▶ _Source records_:
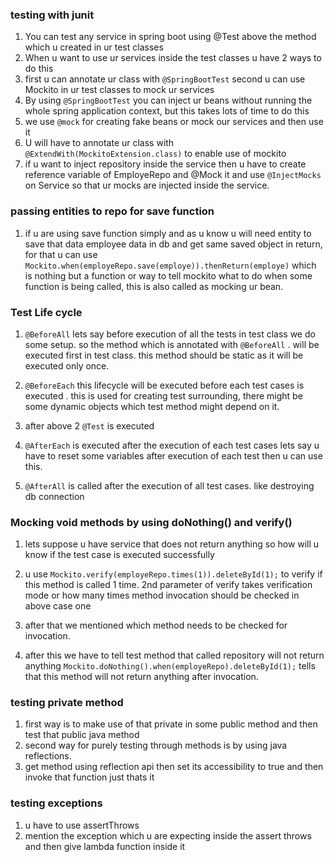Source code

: ### testing with junit

1. You can test any service in spring boot using @Test above the method which u created in ur test classes
2. When u want to use ur services inside the test classes u have 2 ways to do this
3. first u can annotate ur class with `@SpringBootTest` second u can use Mockito in ur test classes to mock ur services
4. By using `@SpringBootTest` you can inject ur beans without running the whole spring application context, but this takes lots of time to do this
5. we use `@mock` for creating fake beans or mock our services and then use it
6. U will have to annotate ur class with `@ExtendWith(MockitoExtension.class)` to enable use of mockito 
7. if u want to inject repository inside the service then u have to create reference variable of EmployeRepo and @Mock it and use `@InjectMocks` on Service so that ur mocks are injected inside the service.

### passing entities to repo for save function

1. if u are using save function simply and as u know u will need entity to save that data employee data in db and get same saved object in return, for that u can use `Mockito.when(employeRepo.save(employe)).thenReturn(employe)`
which is nothing but a function or way to tell mockito what to do when some function is being called, this is also called as mocking ur bean.


### Test Life cycle

1. `@BeforeAll` lets say before execution of all the tests in test class we do some setup. so the method which is annotated with  `@BeforeAll` . will be executed first in test class. this method should be static as it will be executed only once.

2. `@BeforeEach` this lifecycle will be executed before each test cases is executed . this is used for creating test surrounding, there might be some dynamic objects which test method might depend on it.

3. after above 2 `@Test`  is executed

4. `@AfterEach` is executed after the execution of each test cases lets say u have to reset some variables after execution of each test then u can use this.

5. `@AfterAll` is called after the execution of all test cases. like destroying db connection


### Mocking void methods by using doNothing() and verify()
1. lets suppose u have service that does not return anything so how will u know if the test case is executed successfully 

2. u use `Mockito.verify(employeRepo.times(1)).deleteById(1);` to verify if this method is called 1 time. 2nd parameter of verify takes verification mode or how many times method invocation should be checked in above case one

3. after that we mentioned which method needs to be checked for invocation.

4. after this we have to tell test method that called repository will not return anything `Mockito.doNothing().when(employeRepo).deleteById(1);` tells that this method will not return anything after invocation.

### testing private method

1. first way is to make use of that private in some public method and then test that public java method 
2. second way for purely testing through methods is by using java reflections.
3. get method using reflection api then set its accessibility to true and then invoke that function just thats it

### testing exceptions
1. u have to use assertThrows
2. mention the exception which u are expecting inside the assert throws and then give lambda function inside it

▶ _Work request_:
The material above should be returned exactly, without pictures.

▶ _Problem solution_:
Source code

: ### testing with junit

1. You can test any service in spring boot using @Test above the method which u created in ur test classes
2. When u want to use ur services inside the test classes u have 2 ways to do this
3. first u can annotate ur class with `@SpringBootTest` second u can use Mockito in ur test classes to mock ur services
4. By using `@SpringBootTest` you can inject ur beans without running the whole spring application context, but this takes lots of time to do this
5. we use `@mock` for creating fake beans or mock our services and then use it
6. U will have to annotate ur class with `@ExtendWith(MockitoExtension.class)` to enable use of mockito 
7. if u want to inject repository inside the service then u have to create reference variable of EmployeRepo and @Mock it and use `@InjectMocks` on Service so that ur mocks are injected inside the service.

### passing entities to repo for save function

1. if u are using save function simply and as u know u will need entity to save that data employee data in db and get same saved object in return, for that u can use `Mockito.when(employeRepo.save(employe)).thenReturn(employe)`
which is nothing but a function or way to tell mockito what to do when some function is being called, this is also called as mocking ur bean.


### Test Life cycle

1. `@BeforeAll` lets say before execution of all the tests in test class we do some setup. so the method which is annotated with  `@BeforeAll` . will be executed first in test class. this method should be static as it will be executed only once.

2. `@BeforeEach` this lifecycle will be executed before each test cases is executed . this is used for creating test surrounding, there might be some dynamic objects which test method might depend on it.

3. after above 2 `@Test`  is executed

4. `@AfterEach` is executed after the execution of each test cases lets say u have to reset some variables after execution of each test then u can use this.

5. `@AfterAll` is called after the execution of all test cases. like destroying db connection


### Mocking void methods by using doNothing() and verify()
1. lets suppose u have service that does not return anything so how will u know if the test case is executed successfully 

2. u use `Mockito.verify(employeRepo.times(1)).deleteById(1);` to verify if this method is called 1 time. 2nd parameter of verify takes verification mode or how many times method invocation should be checked in above case one

3. after that we mentioned which method needs to be checked for invocation.

4. after this we have to tell test method that called repository will not return anything `Mockito.doNothing().when(employeRepo).deleteById(1);` tells that this method will not return anything after invocation.

### testing private method

1. first way is to make use of that private in some public method and then test that public java method 
2. second way for purely testing through methods is by using java reflections.
3. get method using reflection api then set its accessibility to true and then invoke that function just thats it

### testing exceptions
1. u have to use assertThrows
2. mention the exception which u are expecting inside the assert throws and then give lambda function inside it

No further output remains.